*What you need to do*
Beginning at the line that includes "## ➡️ **전체 시스템 구성과 데이터 처리 방식 기획**" in the entries below, print each line exactly as it appears, through the last one.

(Pictures paired with source code)
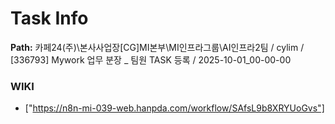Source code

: # Task Info

**Path:** 카페24(주)\본사사업장\[CG]MI본부\MI인프라그룹\AI인프라2팀 / cylim / [336793] Mywork 업무 분장 _ 팀원 TASK 등록 / 2025-10-01_00-00-00

### WIKI
- ["https://n8n-mi-039-web.hanpda.com/workflow/SAfsL9b8XRYUoGvs"]

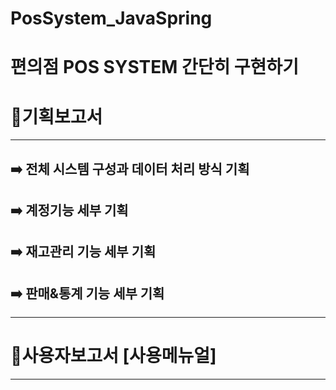 # PosSystem_JavaSpring

# 편의점 POS SYSTEM 간단히 구현하기 

# 📍**기획보고서**
---

## ➡️ **전체 시스템 구성과 데이터 처리 방식 기획**


## ➡️ **계정기능 세부 기획**


## ➡️ **재고관리 기능 세부 기획**


## ➡️ **판매&통계 기능 세부 기획**


---

# 📍**사용자보고서 [사용메뉴얼]**
---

*Solution to the problem*
## ➡️ **전체 시스템 구성과 데이터 처리 방식 기획**


## ➡️ **계정기능 세부 기획**


## ➡️ **재고관리 기능 세부 기획**


## ➡️ **판매&통계 기능 세부 기획**


---

# 📍**사용자보고서 [사용메뉴얼]**
---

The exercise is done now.